_Task details_
Only lines containing "each" are wanted from the data below. Copy those lines.
Segment Open
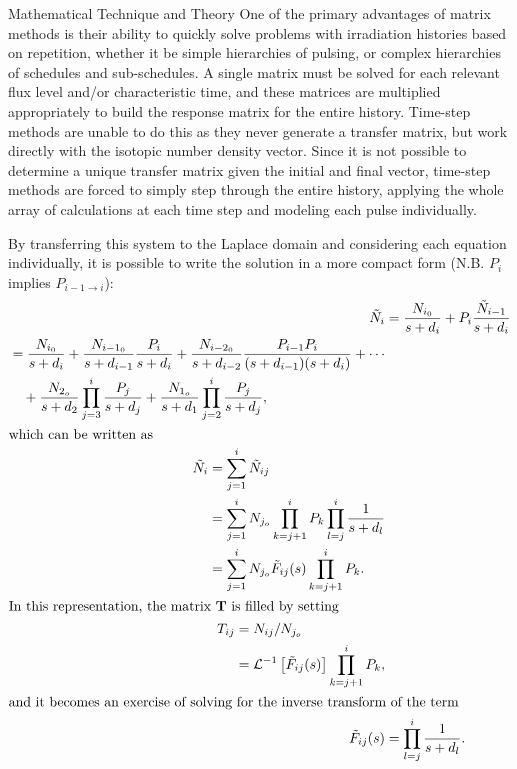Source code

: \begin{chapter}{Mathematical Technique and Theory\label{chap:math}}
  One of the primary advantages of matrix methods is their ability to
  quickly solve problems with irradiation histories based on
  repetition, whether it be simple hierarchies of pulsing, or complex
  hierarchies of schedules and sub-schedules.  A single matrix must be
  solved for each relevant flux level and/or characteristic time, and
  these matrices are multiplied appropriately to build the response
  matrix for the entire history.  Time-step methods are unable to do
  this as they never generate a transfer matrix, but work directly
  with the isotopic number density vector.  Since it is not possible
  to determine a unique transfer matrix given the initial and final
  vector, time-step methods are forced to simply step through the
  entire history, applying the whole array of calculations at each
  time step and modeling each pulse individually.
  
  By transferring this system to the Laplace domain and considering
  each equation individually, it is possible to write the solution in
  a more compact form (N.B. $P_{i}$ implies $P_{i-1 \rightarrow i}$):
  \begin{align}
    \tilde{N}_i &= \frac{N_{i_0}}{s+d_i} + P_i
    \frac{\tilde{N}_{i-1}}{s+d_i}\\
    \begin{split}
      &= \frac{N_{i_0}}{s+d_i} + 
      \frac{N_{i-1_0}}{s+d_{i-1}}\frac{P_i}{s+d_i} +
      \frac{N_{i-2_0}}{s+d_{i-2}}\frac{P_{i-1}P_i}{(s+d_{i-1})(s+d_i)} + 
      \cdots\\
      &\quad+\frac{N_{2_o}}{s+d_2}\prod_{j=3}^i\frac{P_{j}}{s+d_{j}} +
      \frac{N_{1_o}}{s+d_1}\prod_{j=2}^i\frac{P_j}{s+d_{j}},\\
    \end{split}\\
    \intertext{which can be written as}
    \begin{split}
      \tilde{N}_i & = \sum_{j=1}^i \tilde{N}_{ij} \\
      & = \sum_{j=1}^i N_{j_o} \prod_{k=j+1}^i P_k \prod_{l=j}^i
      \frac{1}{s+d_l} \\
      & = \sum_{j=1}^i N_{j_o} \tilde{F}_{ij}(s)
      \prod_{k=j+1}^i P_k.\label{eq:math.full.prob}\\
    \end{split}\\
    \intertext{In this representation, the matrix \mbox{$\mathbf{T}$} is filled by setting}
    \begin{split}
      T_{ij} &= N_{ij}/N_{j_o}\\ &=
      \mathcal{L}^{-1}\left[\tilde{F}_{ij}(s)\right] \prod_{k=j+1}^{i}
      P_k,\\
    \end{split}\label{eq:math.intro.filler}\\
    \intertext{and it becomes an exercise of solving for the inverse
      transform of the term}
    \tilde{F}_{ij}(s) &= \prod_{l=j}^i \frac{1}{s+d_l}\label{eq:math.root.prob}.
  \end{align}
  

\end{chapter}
Segment Closed
Segment Open
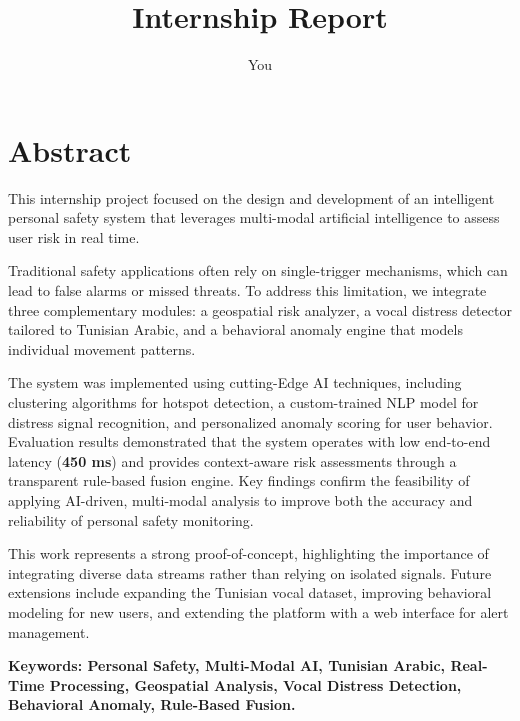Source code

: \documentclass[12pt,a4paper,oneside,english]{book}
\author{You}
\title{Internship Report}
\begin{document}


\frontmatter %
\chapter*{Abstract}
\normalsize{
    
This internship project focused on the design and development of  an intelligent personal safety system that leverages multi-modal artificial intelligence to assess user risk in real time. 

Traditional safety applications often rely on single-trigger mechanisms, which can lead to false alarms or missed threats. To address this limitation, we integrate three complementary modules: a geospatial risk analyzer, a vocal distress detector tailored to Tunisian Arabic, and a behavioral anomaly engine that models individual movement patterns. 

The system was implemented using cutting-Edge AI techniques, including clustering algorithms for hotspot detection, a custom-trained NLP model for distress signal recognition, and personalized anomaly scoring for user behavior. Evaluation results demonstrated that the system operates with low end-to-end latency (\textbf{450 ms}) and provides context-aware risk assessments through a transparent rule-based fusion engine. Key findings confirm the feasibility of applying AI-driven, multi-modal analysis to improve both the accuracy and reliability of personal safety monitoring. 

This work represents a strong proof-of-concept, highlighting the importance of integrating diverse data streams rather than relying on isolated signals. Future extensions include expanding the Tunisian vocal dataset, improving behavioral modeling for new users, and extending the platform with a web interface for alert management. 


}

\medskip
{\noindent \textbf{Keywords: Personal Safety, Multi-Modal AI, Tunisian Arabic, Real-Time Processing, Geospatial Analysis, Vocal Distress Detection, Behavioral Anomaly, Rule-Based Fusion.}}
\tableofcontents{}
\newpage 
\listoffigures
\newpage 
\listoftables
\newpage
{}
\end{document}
Segment Closed
_Output of the task_
  solved for each relevant flux level and/or characteristic time, and
  entire history, applying the whole array of calculations at each
  time step and modeling each pulse individually.
  each equation individually, it is possible to write the solution in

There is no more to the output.